== Segment start ==
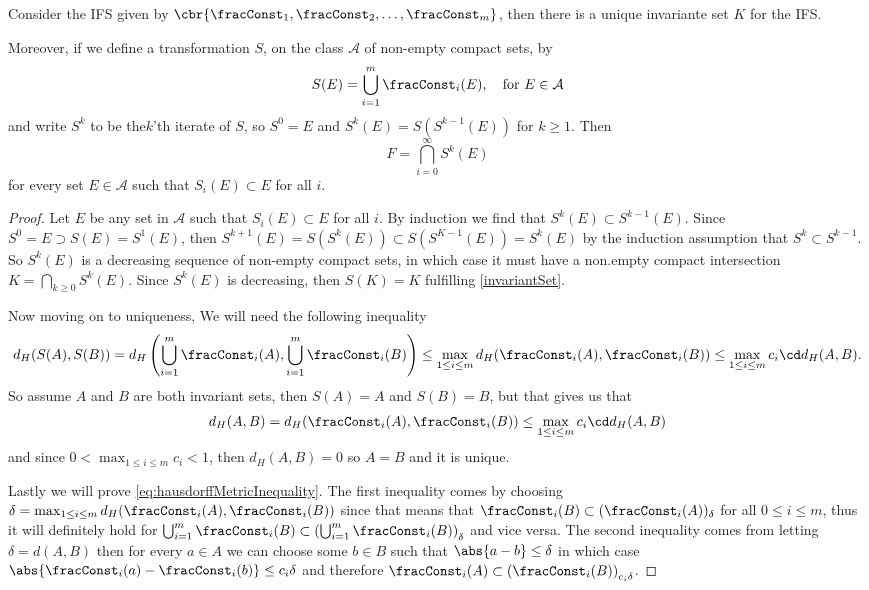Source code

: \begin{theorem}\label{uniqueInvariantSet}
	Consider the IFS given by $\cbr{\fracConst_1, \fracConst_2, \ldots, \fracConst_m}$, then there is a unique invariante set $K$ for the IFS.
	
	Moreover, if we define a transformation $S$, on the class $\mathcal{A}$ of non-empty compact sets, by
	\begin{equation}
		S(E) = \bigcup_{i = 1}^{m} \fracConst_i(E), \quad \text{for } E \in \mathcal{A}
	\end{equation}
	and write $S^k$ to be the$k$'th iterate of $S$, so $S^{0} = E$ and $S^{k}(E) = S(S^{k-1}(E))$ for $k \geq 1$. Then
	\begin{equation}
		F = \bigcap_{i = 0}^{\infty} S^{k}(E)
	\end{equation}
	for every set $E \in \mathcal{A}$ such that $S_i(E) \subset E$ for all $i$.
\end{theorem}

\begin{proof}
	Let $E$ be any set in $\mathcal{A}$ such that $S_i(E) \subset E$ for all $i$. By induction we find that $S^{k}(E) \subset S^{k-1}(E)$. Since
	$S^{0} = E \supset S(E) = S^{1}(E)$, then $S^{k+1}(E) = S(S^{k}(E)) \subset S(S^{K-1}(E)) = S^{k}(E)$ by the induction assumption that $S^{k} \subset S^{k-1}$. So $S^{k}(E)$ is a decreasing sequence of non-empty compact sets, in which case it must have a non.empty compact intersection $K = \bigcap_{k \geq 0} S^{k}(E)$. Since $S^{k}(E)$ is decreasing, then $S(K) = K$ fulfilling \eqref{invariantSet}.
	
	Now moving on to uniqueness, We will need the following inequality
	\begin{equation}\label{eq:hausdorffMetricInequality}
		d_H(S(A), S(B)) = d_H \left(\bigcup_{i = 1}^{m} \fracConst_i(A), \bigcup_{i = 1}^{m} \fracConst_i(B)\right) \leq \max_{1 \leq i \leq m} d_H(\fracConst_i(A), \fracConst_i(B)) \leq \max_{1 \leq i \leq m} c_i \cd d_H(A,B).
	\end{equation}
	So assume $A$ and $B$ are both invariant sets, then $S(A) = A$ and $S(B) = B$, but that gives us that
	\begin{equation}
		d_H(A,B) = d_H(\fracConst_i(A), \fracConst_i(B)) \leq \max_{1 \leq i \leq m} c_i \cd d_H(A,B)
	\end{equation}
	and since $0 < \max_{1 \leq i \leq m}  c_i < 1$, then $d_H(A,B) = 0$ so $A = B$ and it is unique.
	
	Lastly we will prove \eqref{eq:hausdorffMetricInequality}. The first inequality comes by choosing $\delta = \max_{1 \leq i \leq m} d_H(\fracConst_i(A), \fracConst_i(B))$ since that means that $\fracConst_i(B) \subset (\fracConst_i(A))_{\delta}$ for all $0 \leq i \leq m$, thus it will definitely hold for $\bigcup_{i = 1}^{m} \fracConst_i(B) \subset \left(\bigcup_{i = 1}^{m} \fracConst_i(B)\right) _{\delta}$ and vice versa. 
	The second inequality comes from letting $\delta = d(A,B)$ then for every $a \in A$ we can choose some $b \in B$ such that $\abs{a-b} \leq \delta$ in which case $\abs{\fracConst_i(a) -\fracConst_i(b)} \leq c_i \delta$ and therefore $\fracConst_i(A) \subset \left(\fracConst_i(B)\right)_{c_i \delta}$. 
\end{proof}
== Segment end ==
**Work instruction**.
The whole listing above is to be printed exactly; the pictures stay out.

**Answer to the exercise**.
Source code

: \begin{theorem}\label{uniqueInvariantSet}
	Consider the IFS given by $\cbr{\fracConst_1, \fracConst_2, \ldots, \fracConst_m}$, then there is a unique invariante set $K$ for the IFS.
	
	Moreover, if we define a transformation $S$, on the class $\mathcal{A}$ of non-empty compact sets, by
	\begin{equation}
		S(E) = \bigcup_{i = 1}^{m} \fracConst_i(E), \quad \text{for } E \in \mathcal{A}
	\end{equation}
	and write $S^k$ to be the$k$'th iterate of $S$, so $S^{0} = E$ and $S^{k}(E) = S(S^{k-1}(E))$ for $k \geq 1$. Then
	\begin{equation}
		F = \bigcap_{i = 0}^{\infty} S^{k}(E)
	\end{equation}
	for every set $E \in \mathcal{A}$ such that $S_i(E) \subset E$ for all $i$.
\end{theorem}

\begin{proof}
	Let $E$ be any set in $\mathcal{A}$ such that $S_i(E) \subset E$ for all $i$. By induction we find that $S^{k}(E) \subset S^{k-1}(E)$. Since
	$S^{0} = E \supset S(E) = S^{1}(E)$, then $S^{k+1}(E) = S(S^{k}(E)) \subset S(S^{K-1}(E)) = S^{k}(E)$ by the induction assumption that $S^{k} \subset S^{k-1}$. So $S^{k}(E)$ is a decreasing sequence of non-empty compact sets, in which case it must have a non.empty compact intersection $K = \bigcap_{k \geq 0} S^{k}(E)$. Since $S^{k}(E)$ is decreasing, then $S(K) = K$ fulfilling \eqref{invariantSet}.
	
	Now moving on to uniqueness, We will need the following inequality
	\begin{equation}\label{eq:hausdorffMetricInequality}
		d_H(S(A), S(B)) = d_H \left(\bigcup_{i = 1}^{m} \fracConst_i(A), \bigcup_{i = 1}^{m} \fracConst_i(B)\right) \leq \max_{1 \leq i \leq m} d_H(\fracConst_i(A), \fracConst_i(B)) \leq \max_{1 \leq i \leq m} c_i \cd d_H(A,B).
	\end{equation}
	So assume $A$ and $B$ are both invariant sets, then $S(A) = A$ and $S(B) = B$, but that gives us that
	\begin{equation}
		d_H(A,B) = d_H(\fracConst_i(A), \fracConst_i(B)) \leq \max_{1 \leq i \leq m} c_i \cd d_H(A,B)
	\end{equation}
	and since $0 < \max_{1 \leq i \leq m}  c_i < 1$, then $d_H(A,B) = 0$ so $A = B$ and it is unique.
	
	Lastly we will prove \eqref{eq:hausdorffMetricInequality}. The first inequality comes by choosing $\delta = \max_{1 \leq i \leq m} d_H(\fracConst_i(A), \fracConst_i(B))$ since that means that $\fracConst_i(B) \subset (\fracConst_i(A))_{\delta}$ for all $0 \leq i \leq m$, thus it will definitely hold for $\bigcup_{i = 1}^{m} \fracConst_i(B) \subset \left(\bigcup_{i = 1}^{m} \fracConst_i(B)\right) _{\delta}$ and vice versa. 
	The second inequality comes from letting $\delta = d(A,B)$ then for every $a \in A$ we can choose some $b \in B$ such that $\abs{a-b} \leq \delta$ in which case $\abs{\fracConst_i(a) -\fracConst_i(b)} \leq c_i \delta$ and therefore $\fracConst_i(A) \subset \left(\fracConst_i(B)\right)_{c_i \delta}$. 
\end{proof}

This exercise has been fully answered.